- **What the task requires**:
Give back every record below word for word, with the pictures omitted.

[Records from a collection]
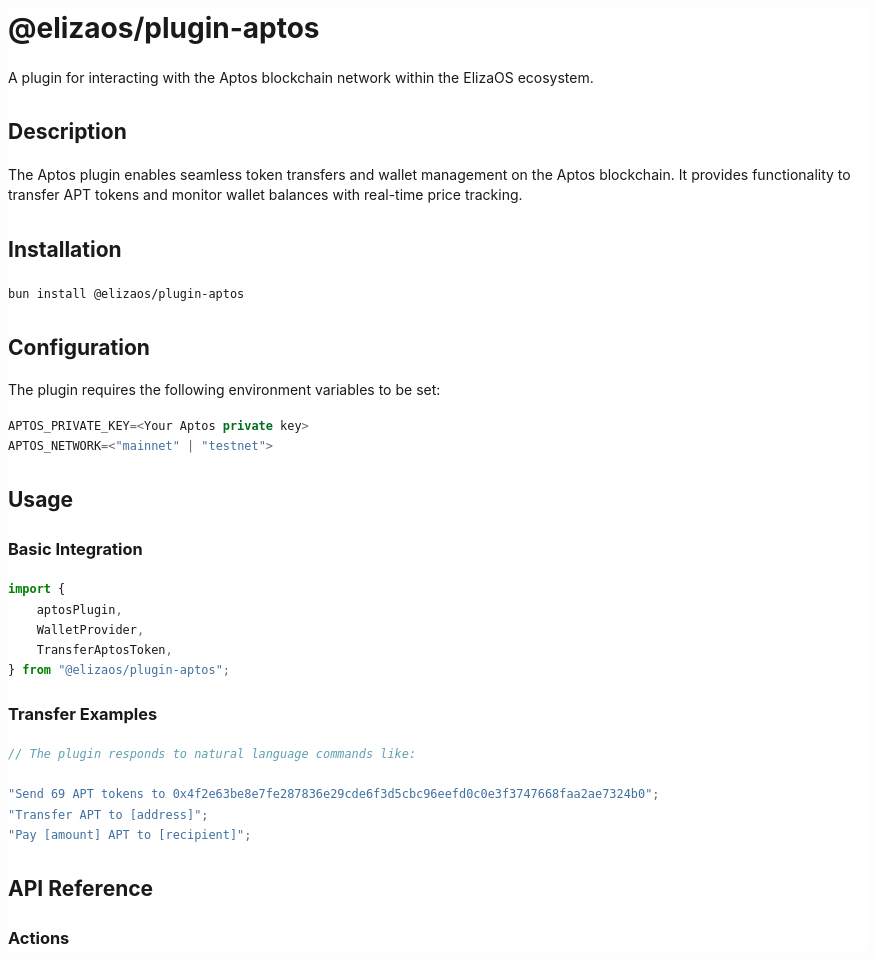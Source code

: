 # @elizaos/plugin-aptos

A plugin for interacting with the Aptos blockchain network within the ElizaOS ecosystem.

## Description

The Aptos plugin enables seamless token transfers and wallet management on the Aptos blockchain. It provides functionality to transfer APT tokens and monitor wallet balances with real-time price tracking.

## Installation

```bash
bun install @elizaos/plugin-aptos
```

## Configuration

The plugin requires the following environment variables to be set:

```typescript
APTOS_PRIVATE_KEY=<Your Aptos private key>
APTOS_NETWORK=<"mainnet" | "testnet">
```

## Usage

### Basic Integration

```typescript
import {
    aptosPlugin,
    WalletProvider,
    TransferAptosToken,
} from "@elizaos/plugin-aptos";
```

### Transfer Examples

```typescript
// The plugin responds to natural language commands like:

"Send 69 APT tokens to 0x4f2e63be8e7fe287836e29cde6f3d5cbc96eefd0c0e3f3747668faa2ae7324b0";
"Transfer APT to [address]";
"Pay [amount] APT to [recipient]";
```

## API Reference

### Actions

- **Solution to the exercise**:
Source code

: # @elizaos/plugin-aptos

A plugin for interacting with the Aptos blockchain network within the ElizaOS ecosystem.

## Description

The Aptos plugin enables seamless token transfers and wallet management on the Aptos blockchain. It provides functionality to transfer APT tokens and monitor wallet balances with real-time price tracking.

## Installation

```bash
bun install @elizaos/plugin-aptos
```

## Configuration

The plugin requires the following environment variables to be set:

```typescript
APTOS_PRIVATE_KEY=<Your Aptos private key>
APTOS_NETWORK=<"mainnet" | "testnet">
```

## Usage

### Basic Integration

```typescript
import {
    aptosPlugin,
    WalletProvider,
    TransferAptosToken,
} from "@elizaos/plugin-aptos";
```

### Transfer Examples

```typescript
// The plugin responds to natural language commands like:

"Send 69 APT tokens to 0x4f2e63be8e7fe287836e29cde6f3d5cbc96eefd0c0e3f3747668faa2ae7324b0";
"Transfer APT to [address]";
"Pay [amount] APT to [recipient]";
```

## API Reference

### Actions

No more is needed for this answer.